[Opening THE INPUT section]

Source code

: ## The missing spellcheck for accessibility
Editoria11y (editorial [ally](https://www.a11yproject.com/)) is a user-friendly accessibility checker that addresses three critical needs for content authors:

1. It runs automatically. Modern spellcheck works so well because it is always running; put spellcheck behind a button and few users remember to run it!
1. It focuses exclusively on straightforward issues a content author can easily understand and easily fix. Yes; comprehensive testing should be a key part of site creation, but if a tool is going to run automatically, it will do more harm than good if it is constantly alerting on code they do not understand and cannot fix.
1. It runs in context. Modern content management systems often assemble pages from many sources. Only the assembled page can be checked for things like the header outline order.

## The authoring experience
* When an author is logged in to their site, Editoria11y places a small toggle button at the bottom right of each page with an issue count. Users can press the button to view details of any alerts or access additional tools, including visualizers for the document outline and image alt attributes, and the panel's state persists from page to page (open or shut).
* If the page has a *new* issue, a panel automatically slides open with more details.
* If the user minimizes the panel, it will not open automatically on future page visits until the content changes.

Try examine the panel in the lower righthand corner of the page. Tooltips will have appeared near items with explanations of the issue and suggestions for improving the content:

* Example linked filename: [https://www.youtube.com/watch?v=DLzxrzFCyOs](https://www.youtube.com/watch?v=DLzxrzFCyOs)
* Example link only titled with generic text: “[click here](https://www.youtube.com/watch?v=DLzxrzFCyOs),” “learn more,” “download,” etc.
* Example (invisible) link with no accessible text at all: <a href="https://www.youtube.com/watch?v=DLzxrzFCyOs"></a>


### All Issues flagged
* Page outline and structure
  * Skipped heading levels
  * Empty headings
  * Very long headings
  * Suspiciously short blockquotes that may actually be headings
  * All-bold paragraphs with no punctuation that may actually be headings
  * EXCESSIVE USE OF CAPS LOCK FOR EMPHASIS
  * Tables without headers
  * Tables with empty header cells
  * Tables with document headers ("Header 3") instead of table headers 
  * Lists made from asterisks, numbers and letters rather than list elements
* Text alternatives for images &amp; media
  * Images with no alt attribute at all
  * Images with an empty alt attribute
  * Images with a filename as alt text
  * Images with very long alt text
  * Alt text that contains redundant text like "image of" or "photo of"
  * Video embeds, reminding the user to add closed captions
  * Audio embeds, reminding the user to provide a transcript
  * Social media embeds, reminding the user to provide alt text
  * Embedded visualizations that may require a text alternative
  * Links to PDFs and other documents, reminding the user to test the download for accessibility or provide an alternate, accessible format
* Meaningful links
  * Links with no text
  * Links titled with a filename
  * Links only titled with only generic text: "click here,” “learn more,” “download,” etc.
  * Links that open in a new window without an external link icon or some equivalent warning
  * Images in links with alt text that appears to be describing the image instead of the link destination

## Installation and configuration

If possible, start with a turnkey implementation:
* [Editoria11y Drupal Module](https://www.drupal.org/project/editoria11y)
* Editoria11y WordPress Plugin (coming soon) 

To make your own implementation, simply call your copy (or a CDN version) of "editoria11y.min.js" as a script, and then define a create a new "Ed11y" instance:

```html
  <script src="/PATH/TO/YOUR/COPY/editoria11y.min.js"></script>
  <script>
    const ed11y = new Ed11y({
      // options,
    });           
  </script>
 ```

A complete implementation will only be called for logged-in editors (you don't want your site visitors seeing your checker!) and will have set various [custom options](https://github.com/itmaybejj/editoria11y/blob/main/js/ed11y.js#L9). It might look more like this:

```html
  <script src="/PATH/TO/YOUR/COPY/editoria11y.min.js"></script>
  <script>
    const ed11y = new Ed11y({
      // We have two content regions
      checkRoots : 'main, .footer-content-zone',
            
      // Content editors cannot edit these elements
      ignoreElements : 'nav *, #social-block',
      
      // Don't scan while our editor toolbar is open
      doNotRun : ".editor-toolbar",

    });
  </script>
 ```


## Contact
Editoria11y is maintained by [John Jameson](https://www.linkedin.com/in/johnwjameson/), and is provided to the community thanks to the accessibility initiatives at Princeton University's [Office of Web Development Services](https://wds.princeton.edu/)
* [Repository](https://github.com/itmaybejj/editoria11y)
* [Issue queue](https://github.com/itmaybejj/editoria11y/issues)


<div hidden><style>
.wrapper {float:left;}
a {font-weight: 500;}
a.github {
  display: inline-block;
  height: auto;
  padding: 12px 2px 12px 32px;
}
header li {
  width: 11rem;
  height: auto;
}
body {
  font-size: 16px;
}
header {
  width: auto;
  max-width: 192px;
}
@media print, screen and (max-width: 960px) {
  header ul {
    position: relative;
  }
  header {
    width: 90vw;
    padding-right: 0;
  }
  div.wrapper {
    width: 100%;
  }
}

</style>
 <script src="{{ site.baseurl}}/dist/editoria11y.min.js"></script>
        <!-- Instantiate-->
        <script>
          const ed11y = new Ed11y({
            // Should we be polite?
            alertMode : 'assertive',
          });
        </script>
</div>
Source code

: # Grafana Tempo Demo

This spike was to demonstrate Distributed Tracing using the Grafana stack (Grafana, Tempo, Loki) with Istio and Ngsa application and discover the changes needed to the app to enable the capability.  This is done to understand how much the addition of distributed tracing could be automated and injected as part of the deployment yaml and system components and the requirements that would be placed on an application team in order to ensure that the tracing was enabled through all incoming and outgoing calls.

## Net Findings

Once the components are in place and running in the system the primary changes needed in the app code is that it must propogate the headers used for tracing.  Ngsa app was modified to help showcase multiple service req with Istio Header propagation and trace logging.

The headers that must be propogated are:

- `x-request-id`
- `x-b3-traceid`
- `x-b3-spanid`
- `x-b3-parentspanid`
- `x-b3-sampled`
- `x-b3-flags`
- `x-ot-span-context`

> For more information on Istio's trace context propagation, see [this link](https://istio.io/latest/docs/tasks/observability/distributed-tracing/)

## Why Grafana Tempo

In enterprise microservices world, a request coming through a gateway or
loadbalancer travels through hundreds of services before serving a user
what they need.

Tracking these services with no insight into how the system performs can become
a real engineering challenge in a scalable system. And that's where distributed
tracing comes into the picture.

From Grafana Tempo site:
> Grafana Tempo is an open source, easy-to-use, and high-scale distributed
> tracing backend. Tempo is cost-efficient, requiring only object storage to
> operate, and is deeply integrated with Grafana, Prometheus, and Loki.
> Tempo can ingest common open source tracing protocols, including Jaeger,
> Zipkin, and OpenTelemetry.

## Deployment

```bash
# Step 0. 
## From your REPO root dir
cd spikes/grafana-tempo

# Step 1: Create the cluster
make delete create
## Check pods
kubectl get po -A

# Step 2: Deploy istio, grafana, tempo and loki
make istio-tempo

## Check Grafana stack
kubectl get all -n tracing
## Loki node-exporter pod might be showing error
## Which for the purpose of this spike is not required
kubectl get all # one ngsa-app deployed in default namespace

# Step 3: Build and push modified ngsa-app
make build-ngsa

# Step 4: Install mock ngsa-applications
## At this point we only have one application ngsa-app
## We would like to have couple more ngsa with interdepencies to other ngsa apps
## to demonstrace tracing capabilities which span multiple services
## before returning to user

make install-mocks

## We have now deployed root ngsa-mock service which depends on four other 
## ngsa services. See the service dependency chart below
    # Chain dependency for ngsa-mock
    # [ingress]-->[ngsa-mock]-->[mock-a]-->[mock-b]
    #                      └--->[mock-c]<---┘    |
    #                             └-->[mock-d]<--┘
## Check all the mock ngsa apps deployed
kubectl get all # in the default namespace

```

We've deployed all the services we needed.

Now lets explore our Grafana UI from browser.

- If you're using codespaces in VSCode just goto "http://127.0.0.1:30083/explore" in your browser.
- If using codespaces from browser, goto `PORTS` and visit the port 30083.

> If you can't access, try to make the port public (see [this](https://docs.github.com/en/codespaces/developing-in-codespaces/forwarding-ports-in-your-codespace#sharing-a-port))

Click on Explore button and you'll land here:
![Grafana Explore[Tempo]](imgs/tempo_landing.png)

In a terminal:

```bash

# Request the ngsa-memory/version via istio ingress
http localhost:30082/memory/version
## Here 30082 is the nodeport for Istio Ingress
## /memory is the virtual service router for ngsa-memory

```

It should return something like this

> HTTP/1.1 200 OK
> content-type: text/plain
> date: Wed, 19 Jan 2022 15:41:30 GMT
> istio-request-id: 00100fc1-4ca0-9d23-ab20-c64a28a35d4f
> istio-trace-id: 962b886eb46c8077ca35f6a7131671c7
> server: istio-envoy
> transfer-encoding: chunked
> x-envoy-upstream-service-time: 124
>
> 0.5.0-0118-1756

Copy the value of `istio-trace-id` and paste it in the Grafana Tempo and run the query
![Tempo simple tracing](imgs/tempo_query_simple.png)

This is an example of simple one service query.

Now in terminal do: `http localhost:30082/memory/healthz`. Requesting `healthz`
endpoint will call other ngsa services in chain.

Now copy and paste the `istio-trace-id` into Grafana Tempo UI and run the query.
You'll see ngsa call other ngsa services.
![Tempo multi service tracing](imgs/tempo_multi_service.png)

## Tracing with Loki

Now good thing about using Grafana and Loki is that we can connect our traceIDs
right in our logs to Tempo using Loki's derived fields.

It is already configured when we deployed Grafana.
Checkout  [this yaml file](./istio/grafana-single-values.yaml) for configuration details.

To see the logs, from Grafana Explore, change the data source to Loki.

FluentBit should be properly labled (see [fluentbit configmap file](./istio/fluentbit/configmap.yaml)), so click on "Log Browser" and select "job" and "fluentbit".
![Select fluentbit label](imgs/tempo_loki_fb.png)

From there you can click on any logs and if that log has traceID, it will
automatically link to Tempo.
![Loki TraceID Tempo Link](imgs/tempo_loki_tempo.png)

[Closing THE INPUT section]

**TASK REQUIREMENTS:** From the entries above, write out only the lines starting at the line that holds "width: 100%;" and ending at the line that holds "and high-scale distributed", keeping both and matching them exactly.

**TASK OUTPUT:**
    width: 100%;
  }
}

</style>
 <script src="{{ site.baseurl}}/dist/editoria11y.min.js"></script>
        <!-- Instantiate-->
        <script>
          const ed11y = new Ed11y({
            // Should we be polite?
            alertMode : 'assertive',
          });
        </script>
</div>
Source code

: # Grafana Tempo Demo

This spike was to demonstrate Distributed Tracing using the Grafana stack (Grafana, Tempo, Loki) with Istio and Ngsa application and discover the changes needed to the app to enable the capability.  This is done to understand how much the addition of distributed tracing could be automated and injected as part of the deployment yaml and system components and the requirements that would be placed on an application team in order to ensure that the tracing was enabled through all incoming and outgoing calls.

## Net Findings

Once the components are in place and running in the system the primary changes needed in the app code is that it must propogate the headers used for tracing.  Ngsa app was modified to help showcase multiple service req with Istio Header propagation and trace logging.

The headers that must be propogated are:

- `x-request-id`
- `x-b3-traceid`
- `x-b3-spanid`
- `x-b3-parentspanid`
- `x-b3-sampled`
- `x-b3-flags`
- `x-ot-span-context`

> For more information on Istio's trace context propagation, see [this link](https://istio.io/latest/docs/tasks/observability/distributed-tracing/)

## Why Grafana Tempo

In enterprise microservices world, a request coming through a gateway or
loadbalancer travels through hundreds of services before serving a user
what they need.

Tracking these services with no insight into how the system performs can become
a real engineering challenge in a scalable system. And that's where distributed
tracing comes into the picture.

From Grafana Tempo site:
> Grafana Tempo is an open source, easy-to-use, and high-scale distributed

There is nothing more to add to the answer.